## Exercise prompt
Every entry in the listing is to be reproduced exactly.

## Material shown
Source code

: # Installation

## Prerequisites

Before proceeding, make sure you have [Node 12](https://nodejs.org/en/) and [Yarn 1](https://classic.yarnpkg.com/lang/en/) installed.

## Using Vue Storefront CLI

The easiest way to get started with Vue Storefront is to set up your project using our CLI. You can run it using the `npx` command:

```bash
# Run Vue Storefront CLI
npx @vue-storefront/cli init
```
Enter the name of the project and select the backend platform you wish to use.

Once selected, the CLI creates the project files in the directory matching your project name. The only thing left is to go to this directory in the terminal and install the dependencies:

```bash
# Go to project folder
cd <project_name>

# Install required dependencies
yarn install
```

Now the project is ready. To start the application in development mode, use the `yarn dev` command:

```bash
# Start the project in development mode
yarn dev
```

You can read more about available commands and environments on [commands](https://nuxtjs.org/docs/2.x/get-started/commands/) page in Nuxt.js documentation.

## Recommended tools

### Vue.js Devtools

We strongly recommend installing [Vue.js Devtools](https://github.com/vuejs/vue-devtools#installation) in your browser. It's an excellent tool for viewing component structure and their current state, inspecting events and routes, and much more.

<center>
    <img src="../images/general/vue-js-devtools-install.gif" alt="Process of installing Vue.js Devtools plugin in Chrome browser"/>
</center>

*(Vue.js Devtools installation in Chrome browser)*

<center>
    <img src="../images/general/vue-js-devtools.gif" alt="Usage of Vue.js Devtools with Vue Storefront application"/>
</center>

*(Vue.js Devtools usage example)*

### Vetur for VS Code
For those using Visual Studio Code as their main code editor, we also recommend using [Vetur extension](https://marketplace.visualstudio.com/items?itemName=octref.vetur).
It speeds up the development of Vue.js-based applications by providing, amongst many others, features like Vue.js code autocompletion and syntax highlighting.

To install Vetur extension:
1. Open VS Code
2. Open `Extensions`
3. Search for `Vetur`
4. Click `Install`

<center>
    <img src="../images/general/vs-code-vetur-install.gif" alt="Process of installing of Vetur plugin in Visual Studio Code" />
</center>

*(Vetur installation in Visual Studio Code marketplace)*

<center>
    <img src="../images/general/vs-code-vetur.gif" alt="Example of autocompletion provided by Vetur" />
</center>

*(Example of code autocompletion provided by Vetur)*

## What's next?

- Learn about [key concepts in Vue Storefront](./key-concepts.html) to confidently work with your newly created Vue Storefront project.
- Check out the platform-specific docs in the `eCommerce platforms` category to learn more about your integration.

## Answer section
Source code

: # Installation

## Prerequisites

Before proceeding, make sure you have [Node 12](https://nodejs.org/en/) and [Yarn 1](https://classic.yarnpkg.com/lang/en/) installed.

## Using Vue Storefront CLI

The easiest way to get started with Vue Storefront is to set up your project using our CLI. You can run it using the `npx` command:

```bash
# Run Vue Storefront CLI
npx @vue-storefront/cli init
```
Enter the name of the project and select the backend platform you wish to use.

Once selected, the CLI creates the project files in the directory matching your project name. The only thing left is to go to this directory in the terminal and install the dependencies:

```bash
# Go to project folder
cd <project_name>

# Install required dependencies
yarn install
```

Now the project is ready. To start the application in development mode, use the `yarn dev` command:

```bash
# Start the project in development mode
yarn dev
```

You can read more about available commands and environments on [commands](https://nuxtjs.org/docs/2.x/get-started/commands/) page in Nuxt.js documentation.

## Recommended tools

### Vue.js Devtools

We strongly recommend installing [Vue.js Devtools](https://github.com/vuejs/vue-devtools#installation) in your browser. It's an excellent tool for viewing component structure and their current state, inspecting events and routes, and much more.

<center>
    <img src="../images/general/vue-js-devtools-install.gif" alt="Process of installing Vue.js Devtools plugin in Chrome browser"/>
</center>

*(Vue.js Devtools installation in Chrome browser)*

<center>
    <img src="../images/general/vue-js-devtools.gif" alt="Usage of Vue.js Devtools with Vue Storefront application"/>
</center>

*(Vue.js Devtools usage example)*

### Vetur for VS Code
For those using Visual Studio Code as their main code editor, we also recommend using [Vetur extension](https://marketplace.visualstudio.com/items?itemName=octref.vetur).
It speeds up the development of Vue.js-based applications by providing, amongst many others, features like Vue.js code autocompletion and syntax highlighting.

To install Vetur extension:
1. Open VS Code
2. Open `Extensions`
3. Search for `Vetur`
4. Click `Install`

<center>
    <img src="../images/general/vs-code-vetur-install.gif" alt="Process of installing of Vetur plugin in Visual Studio Code" />
</center>

*(Vetur installation in Visual Studio Code marketplace)*

<center>
    <img src="../images/general/vs-code-vetur.gif" alt="Example of autocompletion provided by Vetur" />
</center>

*(Example of code autocompletion provided by Vetur)*

## What's next?

- Learn about [key concepts in Vue Storefront](./key-concepts.html) to confidently work with your newly created Vue Storefront project.
- Check out the platform-specific docs in the `eCommerce platforms` category to learn more about your integration.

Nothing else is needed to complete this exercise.